Rauswerfen und morden
Von Carmela Negrete
Zwei Beschäftigte einer Firma namens »Desokupa Ahora« (auf deutsch: »Räumung jetzt«) gaben am vergangenen Mittwoch auf der kanarischen Insel Teneriffa die Leiche einer totgeprügelten Person auf einer Polizeiwache ab. Sich selbst gaben sie als die Täter zu erkennen, wie spanische Medien berichteten. Ein weiterer Geschädigter wurde laut der Lokalzeitung El Día ins Krankenhaus eingeliefert. Bei den mutmaßlichen Tätern soll es sich um den Eigentümer und einen Beschäftigten des auf »Desokupación«, also Zwangsräumungen von zahlungsunfähigen Mietern, spezialisierten Unternehmens handeln – beide bekannt als rechte Schläger. Die lokale Mietervereinigung und antifaschistische Gruppen fordern Gerechtigkeit für den Getöteten und warnen vor Verstrickungen in die rechte Szene.

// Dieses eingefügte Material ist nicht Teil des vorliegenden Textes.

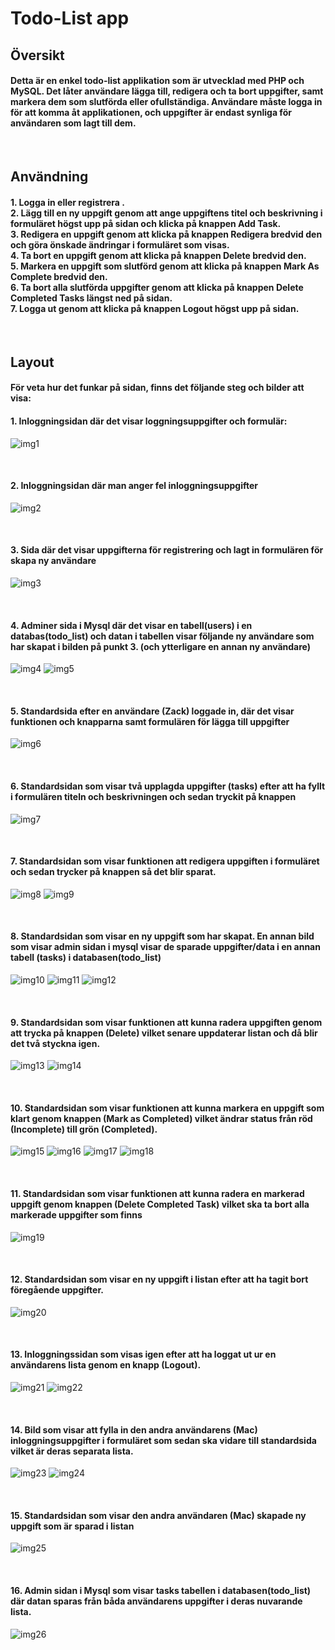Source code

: # Todo-List app

## Översikt 
#### Detta är en enkel todo-list applikation som är utvecklad med PHP och MySQL. Det låter användare lägga till, redigera och ta bort uppgifter, samt markera dem som slutförda eller ofullständiga. Användare måste logga in för att komma åt applikationen, och uppgifter är endast synliga för användaren som lagt till dem.

<br>

## Användning


#### 1. Logga in eller registrera . <br> 2. Lägg till en ny uppgift genom att ange uppgiftens titel och beskrivning i formuläret högst upp på sidan och klicka på knappen Add Task. <br> 3. Redigera en uppgift genom att klicka på knappen Redigera bredvid den och göra önskade ändringar i formuläret som visas. <br> 4. Ta bort en uppgift genom att klicka på knappen Delete bredvid den. <br> 5. Markera en uppgift som slutförd genom att klicka på knappen Mark As Complete bredvid den. <br> 6. Ta bort alla slutförda uppgifter genom att klicka på knappen Delete Completed Tasks längst ned på sidan. <br> 7. Logga ut genom att klicka på knappen Logout högst upp på sidan.

<br>

## Layout

#### För veta hur det funkar på sidan, finns det följande steg och bilder att visa:


#### 1. Inloggningsidan där det visar loggningsuppgifter och formulär:
![img1](./img/Screenshot%20(129).png)

<br>

#### 2. Inloggningsidan där man anger fel inloggningsuppgifter
![img2](./img/Screenshot%20(153).png)

<br>

#### 3. Sida där det visar uppgifterna för registrering och lagt in formulären för skapa ny användare

![img3](./img/Screenshot%20(130).png)

<br>

#### 4. Adminer sida i Mysql där det visar en tabell(users) i en databas(todo_list) och datan i tabellen visar följande ny användare som har skapat i bilden på punkt 3. (och ytterligare en annan ny användare)

![img4](./img/Screenshot%20(131).png)
![img5](./img/Screenshot%20(132).png)

<br>

#### 5. Standardsida efter en användare (Zack) loggade in, där det visar funktionen och knapparna samt formulären för lägga till uppgifter

![img6](./img/Screenshot%20(148).png)

<br>

#### 6. Standardsidan som visar två upplagda uppgifter (tasks) efter att ha fyllt i formulären titeln och beskrivningen och sedan tryckit på knappen

![img7](./img/Screenshot%20(133).png)

<br>

#### 7. Standardsidan som visar funktionen att redigera uppgiften i formuläret och sedan trycker på knappen så det blir sparat.

![img8](./img/Screenshot%20(134).png)
![img9](./img/Screenshot%20(135).png)

<br>

#### 8. Standardsidan som visar en ny uppgift som har skapat. En annan bild som visar admin sidan i mysql visar de sparade uppgifter/data i en annan tabell (tasks) i databasen(todo_list)

![img10](./img/Screenshot%20(137).png)
![img11](./img/Screenshot%20(136).png)
![img12](./img/Screenshot%20(138).png)

<br>

#### 9. Standardsidan som visar funktionen att kunna radera uppgiften genom att trycka på knappen (Delete) vilket senare uppdaterar listan och då blir det två styckna igen.

![img13](./img/Screenshot%20(139).png)
![img14](./img/Screenshot%20(140).png)

<br>

#### 10. Standardsidan som visar funktionen att kunna markera en uppgift som klart genom knappen (Mark as Completed) vilket ändrar status från röd (Incomplete) till grön (Completed).

![img15](./img/Screenshot%20(141).png)
![img16](./img/Screenshot%20(142).png)
![img17](./img/Screenshot%20(143).png)
![img18](./img/Screenshot%20(144).png)

<br>

#### 11. Standardsidan som visar funktionen att kunna radera en markerad uppgift genom knappen (Delete Completed Task) vilket ska ta bort alla markerade uppgifter som finns

![img19](./img/Screenshot%20(145).png)


<br>

#### 12. Standardsidan som visar en ny uppgift i listan efter att ha tagit bort föregående uppgifter.

![img20](./img/Screenshot%20(146).png)

<br>

#### 13. Inloggningssidan som visas igen efter att ha loggat ut ur en användarens lista genom en knapp (Logout).

![img21](./img/Screenshot%20(146).png)
![img22](./img/Screenshot%20(129).png)

<br>

#### 14. Bild som visar att fylla in den andra användarens (Mac) inloggningsuppgifter i formuläret som sedan ska vidare till standardsida vilket är deras separata lista.

![img23](./img/Screenshot%20(147).png)
![img24](./img/Screenshot%20(148).png)

<br> 

#### 15. Standardsidan som visar den andra användaren (Mac) skapade ny uppgift som är sparad i listan

![img25](./img/Screenshot%20(151).png)

<br>

#### 16. Admin sidan i Mysql som visar tasks tabellen i databasen(todo_list) där datan sparas från båda användarens uppgifter i deras nuvarande lista.

![img26](./img/Screenshot%20(152).png)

Das Geschäft mit den Räumungen hat in Spanien System. Noch immer gibt es laut dem staatlichen Observatorium für bezahlbares Wohnen rund 75 Zwangsräumungen pro Tag (die Zahlen beziehen sich auf 2024). Bei der Vertreibung von Menschen aus ihren Wohnungen handelt es sich meist um die Konsequenz unbezahlter Mieten nach Mieterhöhungen. Vordergründig sind das ganz legale, mit Polizeibeamten und Gerichtsvollziehern durchgeführte Zwangsräumungen. Doch seit 2020 gibt es in Spanien ein Gesetz, das mittellosen Mietern erlaubt, leerstehende Immobilien zu bewohnen, ohne dass sie zwangsgeräumt werden dürfen – vorausgesetzt, die Wohnung wird nicht für den Eigenbedarf der Besitzer benötigt. Der Vorstoß ist eine große Erleichterung, zum Beispiel für erwerbslose Familien mit Kindern, denn die staatliche Arbeitsagentur bezahlt weder die Mieten der Bezieher noch stellt sie ausreichend Geld für eine Unterkunft zur Verfügung.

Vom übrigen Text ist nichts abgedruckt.